=== Begin Enclosure ===

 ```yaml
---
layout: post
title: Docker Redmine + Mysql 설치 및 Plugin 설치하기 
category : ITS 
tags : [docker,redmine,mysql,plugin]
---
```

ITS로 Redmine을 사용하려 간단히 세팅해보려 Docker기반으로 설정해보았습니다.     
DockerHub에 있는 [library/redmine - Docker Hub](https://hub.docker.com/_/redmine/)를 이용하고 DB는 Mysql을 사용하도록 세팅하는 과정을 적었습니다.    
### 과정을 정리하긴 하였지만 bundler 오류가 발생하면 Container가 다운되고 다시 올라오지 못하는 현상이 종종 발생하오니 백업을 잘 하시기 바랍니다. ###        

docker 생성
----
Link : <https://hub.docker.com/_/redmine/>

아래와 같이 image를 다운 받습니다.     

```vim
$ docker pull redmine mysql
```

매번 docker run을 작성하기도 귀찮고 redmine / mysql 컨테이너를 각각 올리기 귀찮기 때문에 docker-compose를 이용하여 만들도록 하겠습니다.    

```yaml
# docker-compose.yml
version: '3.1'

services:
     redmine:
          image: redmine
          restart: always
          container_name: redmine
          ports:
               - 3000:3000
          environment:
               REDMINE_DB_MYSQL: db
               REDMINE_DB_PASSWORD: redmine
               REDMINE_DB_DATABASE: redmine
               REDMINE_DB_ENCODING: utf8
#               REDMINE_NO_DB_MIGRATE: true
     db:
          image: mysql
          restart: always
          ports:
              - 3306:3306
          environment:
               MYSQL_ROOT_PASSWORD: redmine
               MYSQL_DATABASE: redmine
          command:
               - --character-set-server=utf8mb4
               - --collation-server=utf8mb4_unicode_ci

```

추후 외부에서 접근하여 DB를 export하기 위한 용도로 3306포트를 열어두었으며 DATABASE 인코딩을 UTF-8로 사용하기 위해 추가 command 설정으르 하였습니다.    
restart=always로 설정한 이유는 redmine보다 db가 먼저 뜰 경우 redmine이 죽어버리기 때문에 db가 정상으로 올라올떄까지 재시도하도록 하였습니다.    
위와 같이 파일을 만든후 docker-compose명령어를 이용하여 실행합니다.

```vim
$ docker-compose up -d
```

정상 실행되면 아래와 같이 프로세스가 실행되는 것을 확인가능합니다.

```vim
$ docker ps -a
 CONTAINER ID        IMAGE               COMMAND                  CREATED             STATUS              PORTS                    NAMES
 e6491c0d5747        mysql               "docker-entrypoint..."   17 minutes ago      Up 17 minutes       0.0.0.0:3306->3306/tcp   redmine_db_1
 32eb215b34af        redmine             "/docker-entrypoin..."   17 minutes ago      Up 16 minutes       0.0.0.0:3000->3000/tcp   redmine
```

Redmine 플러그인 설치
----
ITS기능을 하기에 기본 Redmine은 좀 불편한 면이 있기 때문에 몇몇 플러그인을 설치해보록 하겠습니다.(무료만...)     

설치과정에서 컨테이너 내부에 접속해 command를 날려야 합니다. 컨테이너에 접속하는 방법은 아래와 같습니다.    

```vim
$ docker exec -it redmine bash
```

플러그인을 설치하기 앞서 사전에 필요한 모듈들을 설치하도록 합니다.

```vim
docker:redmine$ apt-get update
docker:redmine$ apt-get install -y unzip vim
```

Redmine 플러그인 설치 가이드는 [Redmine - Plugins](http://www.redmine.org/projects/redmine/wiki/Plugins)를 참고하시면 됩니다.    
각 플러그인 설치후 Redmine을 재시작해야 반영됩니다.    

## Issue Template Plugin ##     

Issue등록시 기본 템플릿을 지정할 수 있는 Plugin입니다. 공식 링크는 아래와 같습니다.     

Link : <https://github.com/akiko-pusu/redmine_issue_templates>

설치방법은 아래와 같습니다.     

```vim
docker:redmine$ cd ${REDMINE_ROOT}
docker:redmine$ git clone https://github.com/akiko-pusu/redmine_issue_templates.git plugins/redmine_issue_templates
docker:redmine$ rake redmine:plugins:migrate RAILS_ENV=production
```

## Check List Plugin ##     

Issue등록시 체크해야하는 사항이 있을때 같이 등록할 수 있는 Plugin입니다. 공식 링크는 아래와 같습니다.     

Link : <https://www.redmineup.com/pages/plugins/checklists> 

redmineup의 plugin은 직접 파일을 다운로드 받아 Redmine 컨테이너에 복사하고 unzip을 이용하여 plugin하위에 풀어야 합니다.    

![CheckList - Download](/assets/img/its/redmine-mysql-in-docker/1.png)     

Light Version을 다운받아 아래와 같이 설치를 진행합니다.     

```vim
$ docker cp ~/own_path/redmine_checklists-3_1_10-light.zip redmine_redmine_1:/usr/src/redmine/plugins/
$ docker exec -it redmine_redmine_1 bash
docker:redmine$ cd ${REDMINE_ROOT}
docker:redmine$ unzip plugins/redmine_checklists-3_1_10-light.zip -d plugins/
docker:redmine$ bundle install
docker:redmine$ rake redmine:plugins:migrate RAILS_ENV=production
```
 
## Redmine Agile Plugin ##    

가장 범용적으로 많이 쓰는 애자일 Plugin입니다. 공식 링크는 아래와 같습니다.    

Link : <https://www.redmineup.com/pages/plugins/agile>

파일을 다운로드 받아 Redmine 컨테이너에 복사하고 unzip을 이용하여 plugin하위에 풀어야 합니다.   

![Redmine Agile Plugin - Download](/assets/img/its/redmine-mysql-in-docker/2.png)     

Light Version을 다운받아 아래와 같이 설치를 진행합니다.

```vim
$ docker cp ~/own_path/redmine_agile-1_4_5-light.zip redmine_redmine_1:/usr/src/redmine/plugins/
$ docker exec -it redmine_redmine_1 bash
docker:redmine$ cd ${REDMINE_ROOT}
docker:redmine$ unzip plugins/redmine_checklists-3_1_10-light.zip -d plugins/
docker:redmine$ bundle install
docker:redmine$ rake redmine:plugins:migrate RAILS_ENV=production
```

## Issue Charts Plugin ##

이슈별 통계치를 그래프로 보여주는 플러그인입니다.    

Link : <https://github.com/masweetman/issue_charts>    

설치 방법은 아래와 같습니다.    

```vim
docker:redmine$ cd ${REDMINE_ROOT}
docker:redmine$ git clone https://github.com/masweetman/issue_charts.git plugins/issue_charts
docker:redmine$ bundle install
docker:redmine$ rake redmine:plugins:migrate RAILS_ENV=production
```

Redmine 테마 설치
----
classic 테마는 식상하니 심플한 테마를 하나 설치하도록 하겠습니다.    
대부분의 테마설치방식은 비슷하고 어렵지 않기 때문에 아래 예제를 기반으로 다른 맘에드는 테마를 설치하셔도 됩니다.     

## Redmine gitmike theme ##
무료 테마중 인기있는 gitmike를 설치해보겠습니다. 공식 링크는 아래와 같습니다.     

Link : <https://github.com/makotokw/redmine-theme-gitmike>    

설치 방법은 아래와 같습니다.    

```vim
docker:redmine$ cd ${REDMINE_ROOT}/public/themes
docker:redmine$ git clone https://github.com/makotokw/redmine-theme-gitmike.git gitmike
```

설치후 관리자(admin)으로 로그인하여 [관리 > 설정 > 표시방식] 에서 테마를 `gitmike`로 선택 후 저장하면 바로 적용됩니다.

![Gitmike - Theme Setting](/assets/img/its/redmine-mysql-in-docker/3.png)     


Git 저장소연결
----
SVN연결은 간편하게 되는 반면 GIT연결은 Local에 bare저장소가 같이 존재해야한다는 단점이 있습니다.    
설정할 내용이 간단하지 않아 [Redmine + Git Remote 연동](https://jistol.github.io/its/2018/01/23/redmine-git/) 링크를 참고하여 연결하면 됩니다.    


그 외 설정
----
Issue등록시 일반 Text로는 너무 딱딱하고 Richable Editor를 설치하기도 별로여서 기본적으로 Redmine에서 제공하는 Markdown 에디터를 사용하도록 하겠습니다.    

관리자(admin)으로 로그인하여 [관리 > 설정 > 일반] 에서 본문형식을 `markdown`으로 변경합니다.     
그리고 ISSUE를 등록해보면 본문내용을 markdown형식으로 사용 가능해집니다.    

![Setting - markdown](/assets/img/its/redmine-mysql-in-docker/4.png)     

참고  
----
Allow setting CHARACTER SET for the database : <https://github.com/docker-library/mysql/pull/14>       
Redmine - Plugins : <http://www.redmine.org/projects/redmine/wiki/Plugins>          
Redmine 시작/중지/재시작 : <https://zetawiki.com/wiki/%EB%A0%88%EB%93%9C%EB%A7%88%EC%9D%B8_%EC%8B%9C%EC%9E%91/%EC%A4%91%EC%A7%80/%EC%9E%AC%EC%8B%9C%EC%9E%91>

=== End Enclosure ===

Task brief →
From the listing above, return every line that carries the string "다운로드".

Response area →
redmineup의 plugin은 직접 파일을 다운로드 받아 Redmine 컨테이너에 복사하고 unzip을 이용하여 plugin하위에 풀어야 합니다.    
파일을 다운로드 받아 Redmine 컨테이너에 복사하고 unzip을 이용하여 plugin하위에 풀어야 합니다.   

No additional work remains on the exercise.